══ Given records ══

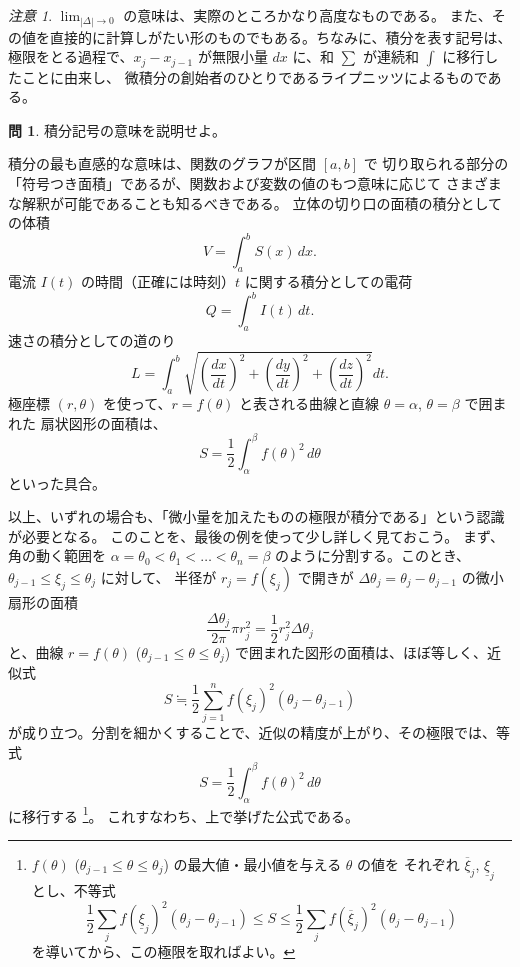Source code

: \documentclass[a4paper]{jsarticle}
\theoremstyle{definition}
\newtheorem{Exercise}{問}%
\theoremstyle{remark}
\newtheorem{Remark}{注意}
\begin{document}
\begin{Remark}
{\small
$\displaystyle \lim_{|\Delta| \to 0}$ の意味は、実際のところかなり高度なものである。
また、その値を直接的に計算しがたい形のものでもある。ちなみに、積分を表す記号は、
極限をとる過程で、$x_j - x_{j-1}$ が無限小量 $dx$ に、和 $\sum$ が連続和 $\int$ に移行したことに由来し、
微積分の創始者のひとりであるライプニッツによるものである。}
\end{Remark}

\begin{Exercise}
  積分記号の意味を説明せよ。
\end{Exercise}

積分の最も直感的な意味は、関数のグラフが区間 $[a,b]$ で
切り取られる部分の
「符号つき面積」であるが、関数および変数の値のもつ意味に応じて
さまざまな解釈が可能であることも知るべきである。
立体の切り口の面積の積分としての体積
\[
V = \int_a^b S(x)\,dx.
\]
電流 $I(t)$ の時間（正確には時刻）$t$ に関する積分としての電荷
\[
Q = \int_a^b I(t)\,dt. 
\]
速さの積分としての道のり
\[
L = \int_a^b \sqrt{ \left(\frac{dx}{dt}\right)^2
+ \left(\frac{dy}{dt}\right)^2
+ \left(\frac{dz}{dt}\right)^2
} dt. 
\]
極座標 $(r,\theta)$ を使って、$r = f(\theta)$ と表される曲線と直線 $\theta = \alpha$, $\theta = \beta$ で囲まれた
扇状図形の面積は、
\[
S = \frac{1}{2} \int_\alpha^\beta f(\theta)^2\, d\theta 
\]
といった具合。

\begin{figure}[h]
  \centering
  
  \caption{}
\end{figure}

以上、いずれの場合も、「微小量を加えたものの極限が積分である」という認識が必要となる。
このことを、最後の例を使って少し詳しく見ておこう。
まず、角の動く範囲を $\alpha=\theta_0 < \theta_1 < \dots <\theta_n = \beta$ のように分割する。このとき、
$\theta_{j-1} \leq \xi_j \leq \theta_j$ に対して、
半径が $r_j= f(\xi_j)$ で開きが $\Delta \theta_j = \theta_j - \theta_{j-1}$ 
の微小扇形の面積 
\[
\frac{\Delta\theta_j}{2\pi} \pi r_j^2 = \frac{1}{2} r_j^2 \Delta \theta_j 
\]
と、曲線 $r = f(\theta)$ 
($\theta_{j-1} \leq \theta \leq \theta_j$) で囲まれた図形の面積は、ほぼ等しく、近似式
\[
S \fallingdotseq \frac{1}{2} \sum_{j=1}^n f(\xi_j)^2 (\theta_j - \theta_{j-1})
\]
が成り立つ。分割を細かくすることで、近似の精度が上がり、その極限では、等式
\[
S = \frac{1}{2} \int_\alpha^\beta f(\theta)^2\, d\theta 
\]
に移行する
\footnote{
$f(\theta)$ ($\theta_{j-1} \leq \theta \leq \theta_j$) の最大値・最小値を与える $\theta$ の値を
それぞれ $\overline{\xi}_j$, $\underline{\xi}_j$ とし、不等式
\[
\frac{1}{2} \sum_j f({\underline \xi}_j)^2(\theta_j - \theta_{j-1}) 
\leq 
S
\leq
\frac{1}{2} \sum_j f({\overline \xi}_j)^2(\theta_j - \theta_{j-1}) 
\]
を導いてから、この極限を取ればよい。}。
これすなわち、上で挙げた公式である。
\end{document}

═══

What you will do ▸ Output exactly the lines from the one with "の最大値・最小値を与える $\theta$ の値を" through the final line of the listing above.

Exercise response ▸
$f(\theta)$ ($\theta_{j-1} \leq \theta \leq \theta_j$) の最大値・最小値を与える $\theta$ の値を
それぞれ $\overline{\xi}_j$, $\underline{\xi}_j$ とし、不等式
\[
\frac{1}{2} \sum_j f({\underline \xi}_j)^2(\theta_j - \theta_{j-1}) 
\leq 
S
\leq
\frac{1}{2} \sum_j f({\overline \xi}_j)^2(\theta_j - \theta_{j-1}) 
\]
を導いてから、この極限を取ればよい。}。
これすなわち、上で挙げた公式である。
\end{document}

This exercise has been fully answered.